The exchange used the event to release three tangible deliverables. It signed a Memorandum of Understanding with the Kazakhstan Stock Exchange and Bank of China, aiming to improve cross-border services for listed companies and expand cooperation corridors into Central Asia. It jointly published an English-language compilation of ESG case studies with Sina Finance, a document designed to help overseas investors assess the sustainability practices of Shenzhen-listed firms. And it arranged for 19 companies in artificial intelligence, high-end manufacturing, and consumer sectors to hold dozens of roadshows directly with international institutional investors.
In its forward guidance, SZSE said it would deepen market reforms and expand opening-up, with specific reference to optimizing the Qualified Foreign Institutional Investor (QFII) system, studying the expansion of connectivity mechanisms, enriching product supply, promoting the development of overseas exchange-traded funds linked to its indices, and improving information services for foreign investors. It also signaled support for listed companies expanding overseas in an orderly manner.

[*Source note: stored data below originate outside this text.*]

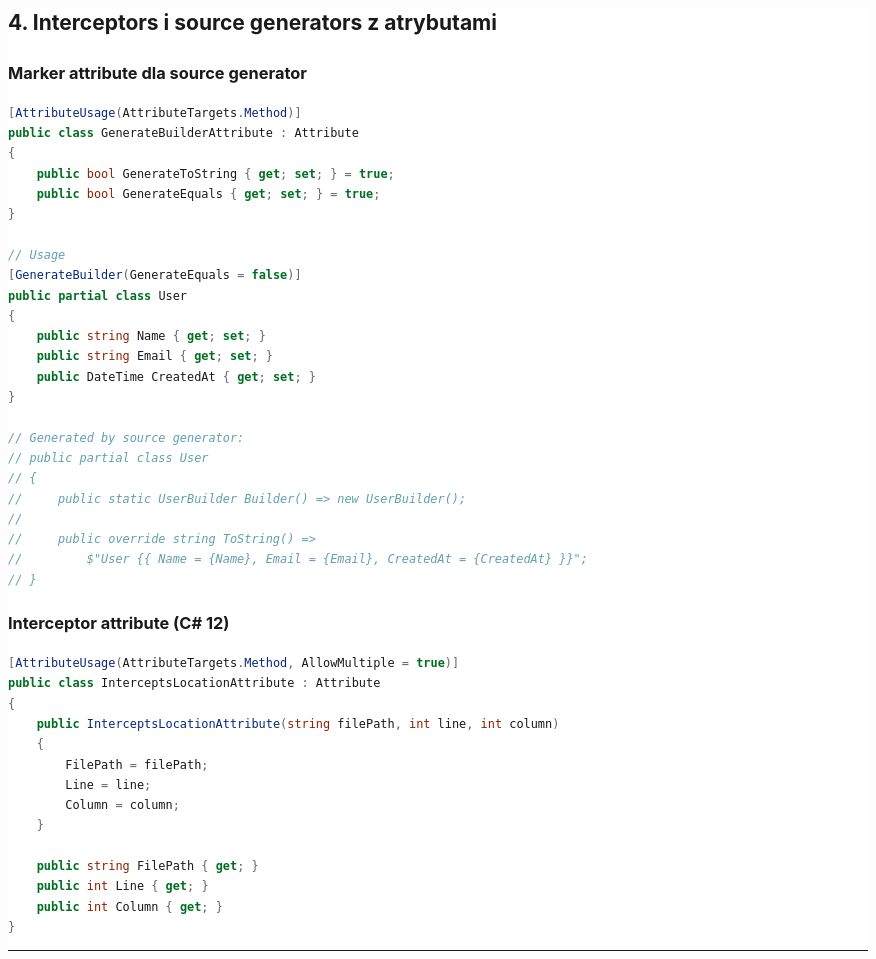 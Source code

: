 
## 4. Interceptors i source generators z atrybutami

### Marker attribute dla source generator
```csharp
[AttributeUsage(AttributeTargets.Method)]
public class GenerateBuilderAttribute : Attribute
{
    public bool GenerateToString { get; set; } = true;
    public bool GenerateEquals { get; set; } = true;
}

// Usage
[GenerateBuilder(GenerateEquals = false)]
public partial class User
{
    public string Name { get; set; }
    public string Email { get; set; }
    public DateTime CreatedAt { get; set; }
}

// Generated by source generator:
// public partial class User
// {
//     public static UserBuilder Builder() => new UserBuilder();
//     
//     public override string ToString() => 
//         $"User {{ Name = {Name}, Email = {Email}, CreatedAt = {CreatedAt} }}";
// }
```

### Interceptor attribute (C# 12)
```csharp
[AttributeUsage(AttributeTargets.Method, AllowMultiple = true)]
public class InterceptsLocationAttribute : Attribute
{
    public InterceptsLocationAttribute(string filePath, int line, int column)
    {
        FilePath = filePath;
        Line = line;
        Column = column;
    }
    
    public string FilePath { get; }
    public int Line { get; }
    public int Column { get; }
}
```

---
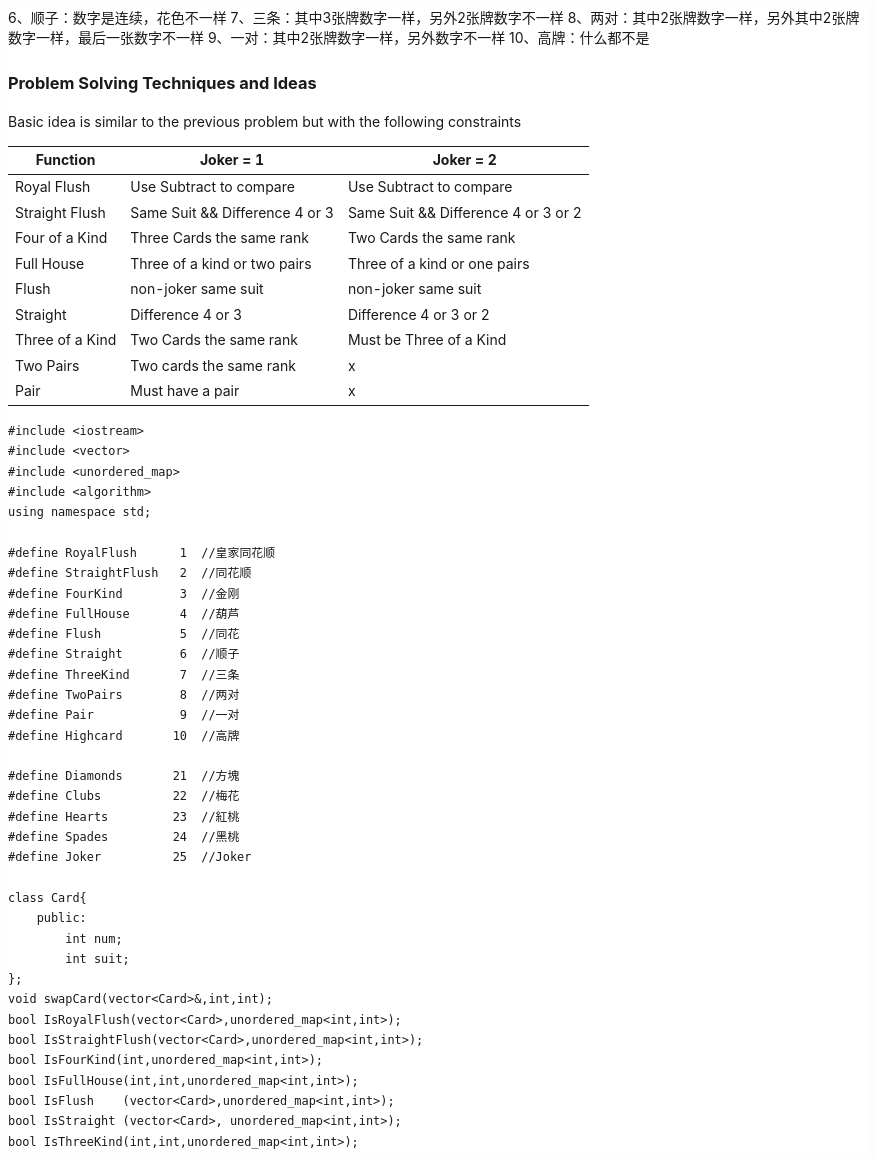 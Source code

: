 6、顺子：数字是连续，花色不一样
7、三条：其中3张牌数字一样，另外2张牌数字不一样
8、两对：其中2张牌数字一样，另外其中2张牌数字一样，最后一张数字不一样
9、一对：其中2张牌数字一样，另外数字不一样
10、高牌：什么都不是  
### Problem Solving Techniques and Ideas  
Basic idea is similar to the previous problem but with the following constraints  

| Function        | Joker = 1                    | Joker = 2 |
| --------------- | ---------------------------- | -------- |
| Royal Flush     | Use Subtract to compare      | Use Subtract to compare         |
| Straight Flush  | Same Suit && Difference 4 or 3  | Same Suit && Difference 4 or 3 or 2   |
| Four of a Kind  | Three Cards the same rank | Two Cards the same rank   |
| Full House      |Three of a kind or two pairs|Three of a kind or one pairs|
| Flush           | non-joker same suit  | non-joker same suit |
| Straight        | Difference 4 or 3|  Difference 4 or 3 or 2 |
| Three of a Kind | Two Cards the same rank | Must be Three of a Kind |
| Two Pairs       | Two cards the same rank | x |
| Pair            | Must have a pair  | x |


```c++=
#include <iostream>
#include <vector>
#include <unordered_map>
#include <algorithm>
using namespace std;

#define RoyalFlush      1  //皇家同花顺
#define StraightFlush   2  //同花顺
#define FourKind        3  //金刚
#define FullHouse       4  //葫芦
#define Flush           5  //同花
#define Straight        6  //顺子
#define ThreeKind       7  //三条
#define TwoPairs        8  //两对
#define Pair            9  //一对
#define Highcard       10  //高牌

#define Diamonds       21  //方塊
#define Clubs          22  //梅花
#define Hearts         23  //紅桃
#define Spades         24  //黑桃
#define Joker          25  //Joker

class Card{
    public:
        int num;
        int suit;
};
void swapCard(vector<Card>&,int,int);
bool IsRoyalFlush(vector<Card>,unordered_map<int,int>);
bool IsStraightFlush(vector<Card>,unordered_map<int,int>);
bool IsFourKind(int,unordered_map<int,int>);
bool IsFullHouse(int,int,unordered_map<int,int>);
bool IsFlush    (vector<Card>,unordered_map<int,int>);
bool IsStraight (vector<Card>, unordered_map<int,int>);
bool IsThreeKind(int,int,unordered_map<int,int>);
``` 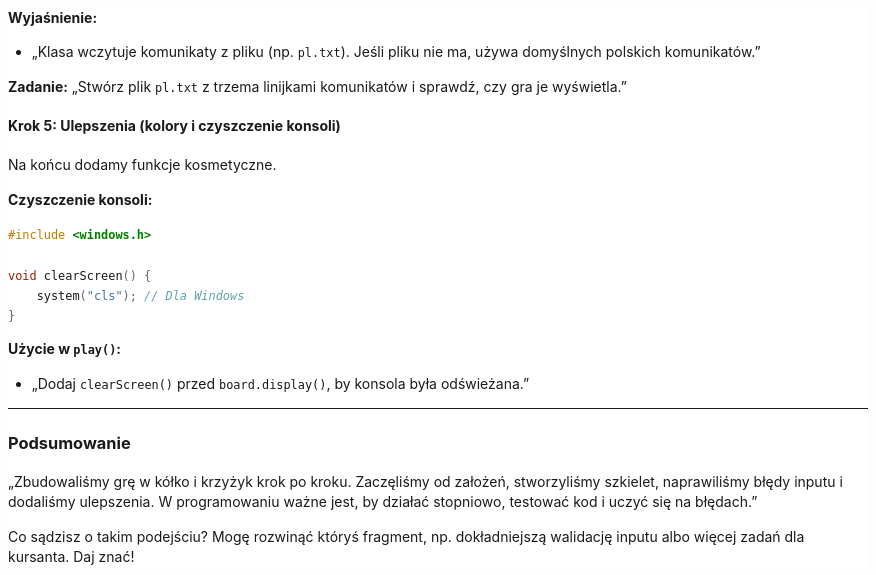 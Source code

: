 **Wyjaśnienie:**
- „Klasa wczytuje komunikaty z pliku (np. `pl.txt`). Jeśli pliku nie ma, używa domyślnych polskich komunikatów.”

**Zadanie:**
„Stwórz plik `pl.txt` z trzema linijkami komunikatów i sprawdź, czy gra je wyświetla.”

#### Krok 5: Ulepszenia (kolory i czyszczenie konsoli)
Na końcu dodamy funkcje kosmetyczne.

**Czyszczenie konsoli:**
```cpp
#include <windows.h>

void clearScreen() {
    system("cls"); // Dla Windows
}
```

**Użycie w `play()`:**
- „Dodaj `clearScreen()` przed `board.display()`, by konsola była odświeżana.”

---

### Podsumowanie
„Zbudowaliśmy grę w kółko i krzyżyk krok po kroku. Zaczęliśmy od założeń, stworzyliśmy szkielet, naprawiliśmy błędy inputu i dodaliśmy ulepszenia. W programowaniu ważne jest, by działać stopniowo, testować kod i uczyć się na błędach.”

Co sądzisz o takim podejściu? Mogę rozwinąć któryś fragment, np. dokładniejszą walidację inputu albo więcej zadań dla kursanta. Daj znać!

The conference messages come as China’s onshore equity market has seen a series of incremental accessibility improvements, including ChiNext board reforms and expanded Stock Connect eligibility. For global institutional investors, the combination of an evolving QFII framework, new index-linked products, and direct corporate access via exchange-facilitated roadshows reduces some of the operational frictions that have historically kept Chinese equities underweight in global portfolios. SZSE’s MoU with Kazakhstan’s exchange adds a geographic layer, reflecting efforts to diversify the investor base beyond the traditional North American and European institutional core.